Martin Crutsinger, AP Economics Writer, On Tuesday September 20, 2011, 7:03 pm

WASHINGTON (AP) -- Republican leaders of the House and Senate are urging Federal Reserve policymakers against taking further steps to lower interest rates.

On the eve of the Fed's two-day policy meeting, the leaders sent a letter to Fed Chairman Ben Bernanke warning that the Fed's policies could harm an already-weak U.S. economy.

The letter, sent Monday, was signed by Senate Republican Leader Mitch McConnell of Kentucky, Sen. Jon Kyl of Arizona, House Speaker John Boehner of Ohio, and House Majority Leader Eric Cantor of Virginia.

The letter followed criticism from several Republican presidential candidates that the Fed efforts to boost growth are raising the risk of inflation.

"The American people have reason to be skeptical of the Federal Reserve vastly increasing its role in the economy," the lawmakers wrote.

It is rare for lawmakers to try and sway policy action at the Fed, which operates independently of Congress and the White House. It was also sent at a time when Bernanke, a Republican, has faced growing criticism from members of his own party.

Former Fed official Joseph Gagnon, senior fellow at the Peterson Institute for International Economics, called the letter "outrageous.
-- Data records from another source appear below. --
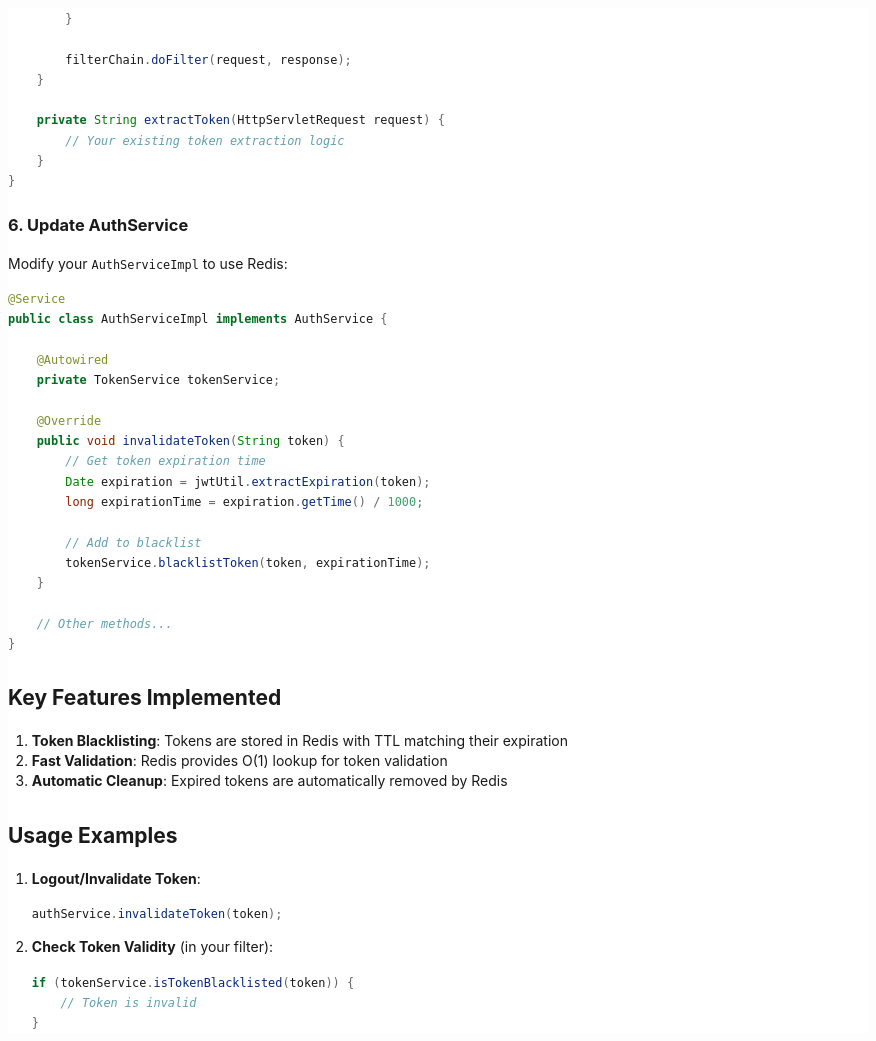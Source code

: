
 ```java
        }
        
        filterChain.doFilter(request, response);
    }
    
    private String extractToken(HttpServletRequest request) {
        // Your existing token extraction logic
    }
}
```

### 6. Update AuthService

Modify your `AuthServiceImpl` to use Redis:

```java
@Service
public class AuthServiceImpl implements AuthService {
    
    @Autowired
    private TokenService tokenService;
    
    @Override
    public void invalidateToken(String token) {
        // Get token expiration time
        Date expiration = jwtUtil.extractExpiration(token);
        long expirationTime = expiration.getTime() / 1000;
        
        // Add to blacklist
        tokenService.blacklistToken(token, expirationTime);
    }
    
    // Other methods...
}
```

## Key Features Implemented

1. **Token Blacklisting**: Tokens are stored in Redis with TTL matching their expiration
2. **Fast Validation**: Redis provides O(1) lookup for token validation
3. **Automatic Cleanup**: Expired tokens are automatically removed by Redis

## Usage Examples

1. **Logout/Invalidate Token**:
   ```java
   authService.invalidateToken(token);
   ```

2. **Check Token Validity** (in your filter):
   ```java
   if (tokenService.isTokenBlacklisted(token)) {
       // Token is invalid
   }
   ```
It's incredible." He says it's been several decades since such high-level politicians tried so directly to influence the Fed.

"The fact that it's in print and signed by the leaders of the House and minority leaders of the Senate raises it up a notch," Gagnon says.

The lawmakers were responding to expectations that the Fed will announce a new step Wednesday to further lower interest rates. Republicans have been critical of the Fed's previous efforts to lower rates through the purchase of Treasury bonds.

The letter expressed serious concerns that the Fed's actions could weaken the foreign exchange value of the dollar or encourage excess borrowing by consumers who are already carrying too much debt.

Bernanke has rebuffed his critics by arguing that rates must remain near record lows to encourage lending and breathe life into the economy, which has struggled to grow more than two years after the recession officially ended.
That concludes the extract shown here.